Great use of sourdough discard:
To make Blueberry Lemon Poppy Seed Sourdough Muffins you will need a cup of sourdough discard. It’s super helpful to have delicious recipes like this when you have a surplus of discard when you are making your own sourdough starter.
No-fuss recipe:
When I say these are easy lemon poppy seed muffins to make, I mean it! All you need are two bowls and a whisk for this recipe. Feel free to pull out a stand mixer or hand mixer, but it really isn’t necessary. This batter comes together with ease and makes for a simple clean-up afterward.
Ingredients
Muffin Batter:
All-purpose Flour
Baking Powder
Baking Soda
Salt
Poppy Seeds
White Sugar
Lemon Zest
Sourdough Starter Discard
Sour Cream
Lemon Juice
Large Eggs
Unsalted Butter – melted
Vanilla Extract
Fresh Blueberries
Crumble Topping:
Sugar
Brown Sugar
Flour
Salt
Cinnamon
Glaze Topping:
Lemon Juice
Powdered Sugar
Supplies
Muffin tin
Muffin cups
Wire rack
How to Make Blueberry Lemon Poppy Seed Sourdough Muffins:
Crumble Topping:
In a medium bowl, add white and brown sugar, flour, cinnamon, and cold, cubed butter.
Crumble the larger pieces of butter with your fingers and mix by hand until the butter is well coated with the flour mixture.
It’s best to work quickly in order to prevent the butter from getting too soft. Softened butter will melt during the baking and result in a flat crust, rather than a crunchy crumble.
Place the bowl of crumble topping in the fridge to chill until ready to top our blueberry lemon poppy seed sourdough muffins.
Batter:
Sift flour, baking powder, and baking soda into a large bowl. Add poppy seeds and salt to the dry ingredients and whisk until combined. Set to the side.
In a large mixing bowl, add the sugar and fresh lemon zest. Rub the sugar and zest with your hands until the sugar turns a pale yellow color. That way the sugar soaks in all the lemon oil.

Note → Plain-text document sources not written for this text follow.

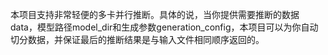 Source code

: 本项目支持非常轻便的多卡并行推断。具体的说，当你提供需要推断的数据data，模型路径model_dir和生成参数generation_config，本项目可以为你自动切分数据，并保证最后的推断结果是与输入文件相同顺序返回的。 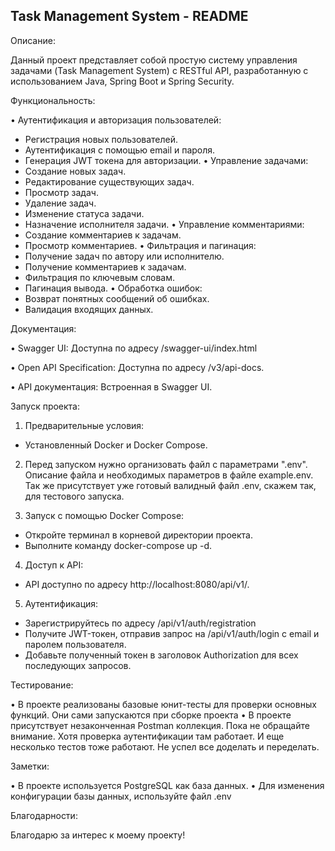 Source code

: ## Task Management System - README

Описание:

Данный проект представляет собой простую систему управления задачами (Task Management System) с RESTful API, разработанную с использованием Java, Spring Boot и Spring Security.

Функциональность:

• Аутентификация и авторизация пользователей:
* Регистрация новых пользователей.
* Аутентификация с помощью email и пароля.
* Генерация JWT токена для авторизации.
  • Управление задачами:
* Создание новых задач.
* Редактирование существующих задач.
* Просмотр задач.
* Удаление задач.
* Изменение статуса задачи.
* Назначение исполнителя задачи.
  • Управление комментариями:
* Создание комментариев к задачам.
* Просмотр комментариев.
  • Фильтрация и пагинация:
* Получение задач по автору или исполнителю.
* Получение комментариев к задачам.
* Фильтрация по ключевым словам.
* Пагинация вывода.
  • Обработка ошибок:
* Возврат понятных сообщений об ошибках.
* Валидация входящих данных.

Документация:

• Swagger UI: Доступна по адресу /swagger-ui/index.html

• Open API Specification: Доступна по адресу /v3/api-docs.

• API документация: Встроенная в Swagger UI.

Запуск проекта:

1. Предварительные условия:
- Установленный Docker и Docker Compose.

2. Перед запуском нужно организовать файл с параметрами ".env". Описание файла и необходимых параметров в файле example.env. Так же присутствует уже готовый валидный файл .env, скажем так, для тестового запуска.

3. Запуск с помощью Docker Compose:
- Откройте терминал в корневой директории проекта.
- Выполните команду docker-compose up -d.

4. Доступ к API:
- API доступно по адресу http://localhost:8080/api/v1/.

5. Аутентификация:
- Зарегистрируйтесь по адресу /api/v1/auth/registration  
- Получите JWT-токен, отправив запрос на /api/v1/auth/login с email и паролем пользователя.
- Добавьте полученный токен в заголовок Authorization для всех последующих запросов.

Тестирование:

• В проекте реализованы базовые юнит-тесты для проверки основных функций. Они сами запускаются при сборке проекта
• В проекте присутствует незаконченная Postman коллекция. Пока не обращайте внимание. Хотя проверка аутентификации там работает. И еще несколько тестов тоже работают. Не успел все доделать и переделать.

Заметки:

• В проекте используется PostgreSQL как база данных.
• Для изменения конфигурации базы данных, используйте файл .env

Благодарности:

Благодарю за интерес к моему проекту! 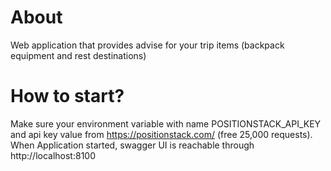 # About
Web application that provides advise for your trip items (backpack equipment and rest destinations)

# How to start?
Make sure your environment variable with name POSITIONSTACK_API_KEY and api key value from https://positionstack.com/ (free 25,000 requests).
When Application started, swagger UI is reachable through http://localhost:8100
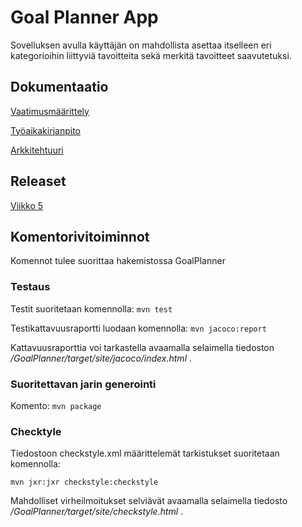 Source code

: # Goal Planner App

Sovelluksen avulla käyttäjän on mahdollista asettaa itselleen eri kategorioihin liittyviä tavoitteita sekä merkitä tavoitteet saavutetuksi.

## Dokumentaatio

[Vaatimusmäärittely](https://github.com/LindaJT/ot-harjoitustyo/blob/master/dokumentaatio/vaatimusmaarittely.md)

[Työaikakirjanpito](https://github.com/LindaJT/ot-harjoitustyo/blob/master/dokumentaatio/tyoaikakirjanpito.md)

[Arkkitehtuuri](https://github.com/LindaJT/ot-harjoitustyo/blob/master/dokumentaatio/arkkitehtuuri.md)

## Releaset

[Viikko 5](https://github.com/LindaJT/ot-harjoitustyo/releases/tag/viikko5)

## Komentorivitoiminnot

Komennot tulee suorittaa hakemistossa GoalPlanner

### Testaus

Testit suoritetaan komennolla:
`mvn test`

Testikattavuusraportti luodaan komennolla:
`mvn jacoco:report`

Kattavuusraporttia voi tarkastella avaamalla selaimella tiedoston */GoalPlanner/target/site/jacoco/index.html* .

### Suoritettavan jarin generointi

Komento:
`mvn package`

### Checktyle

Tiedostoon checkstyle.xml määrittelemät tarkistukset suoritetaan komennolla:

`mvn jxr:jxr checkstyle:checkstyle`

Mahdolliset virheilmoitukset selviävät avaamalla selaimella tiedosto */GoalPlanner/target/site/checkstyle.html* .


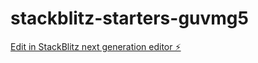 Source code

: # stackblitz-starters-guvmg5

[Edit in StackBlitz next generation editor ⚡️](https://stackblitz.com/~/github.com/triptych/stackblitz-starters-guvmg5) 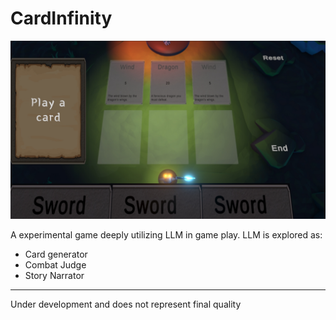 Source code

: # CardInfinity

![Game](README.assets/Game.png)

A experimental game deeply utilizing LLM in game play. LLM is explored as:

- Card generator
- Combat Judge
- Story Narrator

---

Under development and does not represent final quality
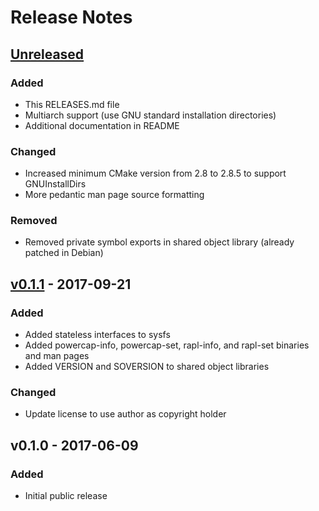 # Release Notes

## [Unreleased]
### Added
 * This RELEASES.md file
 * Multiarch support (use GNU standard installation directories)
 * Additional documentation in README

### Changed
 * Increased minimum CMake version from 2.8 to 2.8.5 to support GNUInstallDirs
 * More pedantic man page source formatting

### Removed
 * Removed private symbol exports in shared object library (already patched in Debian)


## [v0.1.1] - 2017-09-21
### Added
 * Added stateless interfaces to sysfs
 * Added powercap-info, powercap-set, rapl-info, and rapl-set binaries and man pages
 * Added VERSION and SOVERSION to shared object libraries

### Changed
 * Update license to use author as copyright holder


## v0.1.0 - 2017-06-09
### Added
 * Initial public release

[Unreleased]: https://github.com/powercap/powercap/compare/v0.1.1...HEAD
[v0.1.1]: https://github.com/powercap/powercap/compare/v0.1.0...v0.1.1
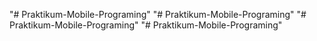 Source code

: "# Praktikum-Mobile-Programing" 
"# Praktikum-Mobile-Programing" 
"# Praktikum-Mobile-Programing" 
"# Praktikum-Mobile-Programing"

Next, add the sour cream, sourdough discard, melted butter, lemon juice, eggs, and vanilla, and mix until smooth.
Pour the wet ingredients into the dry ingredients and whisk until the flour is just incorporated. Overmixing can lead to a tough crumb. The muffin batter will be quite thick.
Lastly, fold in the fresh berries with a wooden spoon.
Bake:
Preheat the oven to 425 degrees f.
Grease your muffin tin or place paper liners in each spot. Divide batter between 24 muffin cups and sprinkle generously with the crumble.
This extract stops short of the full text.